Yes, foreign government ownership is better than domestic nationalisation

One of our less strongly held but more controversial views here - foreign government ownership is more efficient than domestic government ownership or nationalisation. The point becoming important when we think of the latest cunning plan:

Currently, many British energy generators are wholly or partly owned by foreign governments or companies. In his speech, Starmer cited “the largest onshore windfarm in Wales”, adding: “Who owns it? Sweden. Energy bills in Swansea are paying for schools and hospitals in Stockholm.

“The Chinese Communist party has a stake in our nuclear industry. And 5 million people in Britain pay their bills to an energy company owned by France.”

At one level it does seem simple enough. If foreign governments can run companies in Britain efficiently then the British government can too. One answer to that is that the British government is uniquely incompetent and having met many of Westminster’s inhabitants that’s a view we have some sympathy with. But then we’ve also met a number of foreign politicians and have to report that the surmise doesn’t in fact stand up.

We think that the actual issue is that if a government owns a company that operates outside its own voting base or population then it’s possible to run it as a market and capitalist based company. It’s when the customers and the workers become part of the voting block that managing government is trying to attract that the problems really start. Because this inevitably means that electoral politics becomes part of the management system of that company.

The Swedish voters are interested in that windfarm in Wales to the extent that Welsh windpower produces profits for Swedes to enjoy. Thus the Welsh windfarm is run efficiently to maximise those profits. Also, the Swedish government has no input into what the subsidy level, output prices or wage levels are or should be in Wales. It’s a free market and capitalist operator - therefore it works.

The moment it becomes the British government running that same windfarm the operation - and staffing levels, wages, output prices and so on - become subject to those British domestic political pressures. As proof of this we’d call into evidence that (possibly mythical) five levels of middle management that British Gas fired immediately upon privatisation, the surge in investment in the privatised water companies - politics simply wouldn’t pay for maintenance, let alone upgrading the system.

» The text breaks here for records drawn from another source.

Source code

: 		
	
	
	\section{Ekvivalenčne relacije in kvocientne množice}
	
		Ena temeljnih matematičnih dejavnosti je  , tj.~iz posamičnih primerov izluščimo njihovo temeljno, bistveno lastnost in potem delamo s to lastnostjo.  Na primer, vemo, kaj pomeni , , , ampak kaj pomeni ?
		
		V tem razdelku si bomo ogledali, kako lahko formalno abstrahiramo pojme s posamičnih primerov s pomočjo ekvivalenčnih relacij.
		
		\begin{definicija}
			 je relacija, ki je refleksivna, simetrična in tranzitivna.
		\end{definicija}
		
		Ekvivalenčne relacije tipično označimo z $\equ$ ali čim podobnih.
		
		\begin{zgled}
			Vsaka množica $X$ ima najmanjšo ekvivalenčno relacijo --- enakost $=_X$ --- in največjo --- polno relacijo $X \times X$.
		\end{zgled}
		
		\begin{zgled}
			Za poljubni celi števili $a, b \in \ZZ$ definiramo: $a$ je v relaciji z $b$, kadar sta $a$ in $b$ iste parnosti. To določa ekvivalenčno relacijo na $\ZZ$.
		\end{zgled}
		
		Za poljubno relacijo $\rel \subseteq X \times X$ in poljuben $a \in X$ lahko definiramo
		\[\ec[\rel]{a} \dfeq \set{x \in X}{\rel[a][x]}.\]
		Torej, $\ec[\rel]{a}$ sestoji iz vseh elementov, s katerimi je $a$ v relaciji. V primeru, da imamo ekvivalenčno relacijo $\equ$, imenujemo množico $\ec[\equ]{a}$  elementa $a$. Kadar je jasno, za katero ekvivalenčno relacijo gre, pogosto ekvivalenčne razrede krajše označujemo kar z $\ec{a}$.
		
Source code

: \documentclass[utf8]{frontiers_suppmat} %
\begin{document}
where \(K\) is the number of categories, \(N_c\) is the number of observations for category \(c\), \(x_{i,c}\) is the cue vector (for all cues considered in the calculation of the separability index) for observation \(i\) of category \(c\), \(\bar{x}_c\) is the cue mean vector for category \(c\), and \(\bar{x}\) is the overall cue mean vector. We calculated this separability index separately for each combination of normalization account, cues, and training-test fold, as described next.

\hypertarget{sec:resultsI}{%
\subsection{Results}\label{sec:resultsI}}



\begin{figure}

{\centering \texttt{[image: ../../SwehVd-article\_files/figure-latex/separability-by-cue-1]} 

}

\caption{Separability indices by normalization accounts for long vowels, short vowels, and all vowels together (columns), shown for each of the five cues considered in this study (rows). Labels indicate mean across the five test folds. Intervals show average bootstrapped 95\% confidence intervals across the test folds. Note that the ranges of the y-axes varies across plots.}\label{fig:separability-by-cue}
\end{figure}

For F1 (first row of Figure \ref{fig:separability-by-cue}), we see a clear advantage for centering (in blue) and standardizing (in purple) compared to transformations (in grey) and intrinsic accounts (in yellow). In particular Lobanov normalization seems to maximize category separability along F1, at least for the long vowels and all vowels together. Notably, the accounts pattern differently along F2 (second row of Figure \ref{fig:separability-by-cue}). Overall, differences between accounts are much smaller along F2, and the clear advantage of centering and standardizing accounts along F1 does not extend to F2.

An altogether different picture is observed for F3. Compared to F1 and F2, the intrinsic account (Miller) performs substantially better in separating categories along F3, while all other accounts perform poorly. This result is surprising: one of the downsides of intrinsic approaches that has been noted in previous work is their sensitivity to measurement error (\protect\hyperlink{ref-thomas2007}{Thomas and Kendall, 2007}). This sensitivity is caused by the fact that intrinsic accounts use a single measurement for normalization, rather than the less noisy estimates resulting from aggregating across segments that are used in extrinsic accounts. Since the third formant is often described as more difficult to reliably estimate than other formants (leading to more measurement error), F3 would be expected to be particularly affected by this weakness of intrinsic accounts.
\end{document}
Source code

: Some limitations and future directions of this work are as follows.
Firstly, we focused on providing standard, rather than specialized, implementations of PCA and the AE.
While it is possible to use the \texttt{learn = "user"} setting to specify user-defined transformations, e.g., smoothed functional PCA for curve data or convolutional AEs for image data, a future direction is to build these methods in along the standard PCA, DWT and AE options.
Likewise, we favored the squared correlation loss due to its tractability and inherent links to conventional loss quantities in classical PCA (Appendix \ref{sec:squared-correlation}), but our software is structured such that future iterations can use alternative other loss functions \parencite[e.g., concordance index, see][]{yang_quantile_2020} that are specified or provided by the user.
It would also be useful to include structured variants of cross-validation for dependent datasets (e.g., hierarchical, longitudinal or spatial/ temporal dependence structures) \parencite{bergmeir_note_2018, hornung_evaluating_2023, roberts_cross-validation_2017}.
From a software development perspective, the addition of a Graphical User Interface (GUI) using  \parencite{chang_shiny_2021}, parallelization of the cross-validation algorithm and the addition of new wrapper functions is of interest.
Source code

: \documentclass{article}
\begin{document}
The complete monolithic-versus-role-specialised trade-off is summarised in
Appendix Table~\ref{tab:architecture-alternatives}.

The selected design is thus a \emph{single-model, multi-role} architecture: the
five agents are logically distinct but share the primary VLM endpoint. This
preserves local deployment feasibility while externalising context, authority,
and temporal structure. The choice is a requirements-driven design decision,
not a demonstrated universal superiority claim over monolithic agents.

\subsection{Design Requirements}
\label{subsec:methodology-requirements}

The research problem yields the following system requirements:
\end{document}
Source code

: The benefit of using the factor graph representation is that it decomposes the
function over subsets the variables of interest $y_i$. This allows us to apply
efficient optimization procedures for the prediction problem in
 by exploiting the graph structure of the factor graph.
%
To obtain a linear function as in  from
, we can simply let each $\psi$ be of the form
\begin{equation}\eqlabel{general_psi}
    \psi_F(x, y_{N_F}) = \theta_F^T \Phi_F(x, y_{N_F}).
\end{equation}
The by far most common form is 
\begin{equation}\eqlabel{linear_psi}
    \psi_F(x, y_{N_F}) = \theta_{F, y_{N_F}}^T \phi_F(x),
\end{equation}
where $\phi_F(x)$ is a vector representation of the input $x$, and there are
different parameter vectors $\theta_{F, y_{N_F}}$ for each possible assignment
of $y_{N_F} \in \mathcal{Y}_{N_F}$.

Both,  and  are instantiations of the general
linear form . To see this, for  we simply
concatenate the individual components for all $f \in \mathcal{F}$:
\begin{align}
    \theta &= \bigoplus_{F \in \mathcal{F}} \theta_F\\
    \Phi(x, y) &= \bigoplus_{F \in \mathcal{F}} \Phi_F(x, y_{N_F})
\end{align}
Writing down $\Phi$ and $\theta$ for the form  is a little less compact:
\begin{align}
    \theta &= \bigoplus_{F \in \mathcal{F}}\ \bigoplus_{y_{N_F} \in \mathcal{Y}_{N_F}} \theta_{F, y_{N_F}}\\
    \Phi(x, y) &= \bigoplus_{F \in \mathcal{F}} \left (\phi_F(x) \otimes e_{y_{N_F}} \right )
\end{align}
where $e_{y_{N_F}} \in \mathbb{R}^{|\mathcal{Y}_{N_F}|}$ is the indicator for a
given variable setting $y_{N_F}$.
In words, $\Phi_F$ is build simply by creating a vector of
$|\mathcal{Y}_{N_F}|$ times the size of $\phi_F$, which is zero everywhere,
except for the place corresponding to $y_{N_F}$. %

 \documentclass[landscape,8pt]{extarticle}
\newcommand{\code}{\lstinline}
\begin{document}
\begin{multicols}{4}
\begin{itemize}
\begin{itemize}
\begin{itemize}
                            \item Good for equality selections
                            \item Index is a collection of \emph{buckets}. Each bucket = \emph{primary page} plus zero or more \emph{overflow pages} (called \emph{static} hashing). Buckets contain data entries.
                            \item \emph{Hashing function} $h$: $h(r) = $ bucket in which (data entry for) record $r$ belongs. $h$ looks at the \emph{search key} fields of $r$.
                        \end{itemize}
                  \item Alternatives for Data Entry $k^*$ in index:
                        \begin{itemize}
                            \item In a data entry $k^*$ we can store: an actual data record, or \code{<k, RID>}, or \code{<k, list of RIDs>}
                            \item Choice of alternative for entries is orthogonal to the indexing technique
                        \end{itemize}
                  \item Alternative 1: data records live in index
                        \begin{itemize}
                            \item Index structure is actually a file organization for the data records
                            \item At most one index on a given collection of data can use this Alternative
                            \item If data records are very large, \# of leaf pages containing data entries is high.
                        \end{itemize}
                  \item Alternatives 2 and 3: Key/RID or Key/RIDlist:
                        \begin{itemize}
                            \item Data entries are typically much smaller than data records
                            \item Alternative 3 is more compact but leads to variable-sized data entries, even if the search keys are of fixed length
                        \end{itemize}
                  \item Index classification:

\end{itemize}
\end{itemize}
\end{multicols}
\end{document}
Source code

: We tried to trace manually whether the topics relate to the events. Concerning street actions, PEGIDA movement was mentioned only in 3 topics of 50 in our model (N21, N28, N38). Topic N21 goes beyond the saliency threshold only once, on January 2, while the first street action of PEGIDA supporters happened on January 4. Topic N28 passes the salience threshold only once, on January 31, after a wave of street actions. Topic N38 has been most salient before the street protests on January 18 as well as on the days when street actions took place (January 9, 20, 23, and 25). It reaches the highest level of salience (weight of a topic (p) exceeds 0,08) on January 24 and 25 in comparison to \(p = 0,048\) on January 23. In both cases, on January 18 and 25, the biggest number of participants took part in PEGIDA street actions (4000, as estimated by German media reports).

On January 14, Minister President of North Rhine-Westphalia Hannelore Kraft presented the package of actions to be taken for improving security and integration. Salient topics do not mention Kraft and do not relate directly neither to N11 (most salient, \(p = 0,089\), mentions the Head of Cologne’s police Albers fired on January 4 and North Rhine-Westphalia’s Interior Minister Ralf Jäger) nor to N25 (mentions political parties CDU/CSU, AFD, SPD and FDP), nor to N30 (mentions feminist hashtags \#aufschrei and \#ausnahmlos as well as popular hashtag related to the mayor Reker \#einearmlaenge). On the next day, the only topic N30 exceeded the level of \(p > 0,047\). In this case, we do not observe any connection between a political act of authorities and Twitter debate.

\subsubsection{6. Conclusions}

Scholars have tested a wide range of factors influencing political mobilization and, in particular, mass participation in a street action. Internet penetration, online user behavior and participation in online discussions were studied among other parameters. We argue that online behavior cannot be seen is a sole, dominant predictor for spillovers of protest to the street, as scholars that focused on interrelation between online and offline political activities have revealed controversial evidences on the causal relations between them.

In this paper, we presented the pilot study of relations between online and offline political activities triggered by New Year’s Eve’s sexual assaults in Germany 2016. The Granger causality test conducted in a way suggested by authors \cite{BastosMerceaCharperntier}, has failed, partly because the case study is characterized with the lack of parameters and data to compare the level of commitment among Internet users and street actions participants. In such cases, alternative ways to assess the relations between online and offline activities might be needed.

Of course, to some the irruption of politics into operating decisions is the very point. But by definition decisions made for political reasons are ones not made for efficiency ones. Otherwise, why would the decisions based on the two sets of concerns differ?

So, our opinion becomes that foreign governments do better at managing economic assets than domestic ones. Precisely because a foreign government, unaffected by domestic politics, can act as a capitalist organisation in a market. A domestic government is inevitably affected by domestic politics and therefore so is the operation of assets owned by that local government - at the expense of the efficiency of the operation.

As we say, the concluding proof here is the very insistence that a domestic government owned operation would do things differently- that influence of politics, that insistence upon decisions made for political, not efficiency, reasons, is the proof that the decisions made will be less efficient.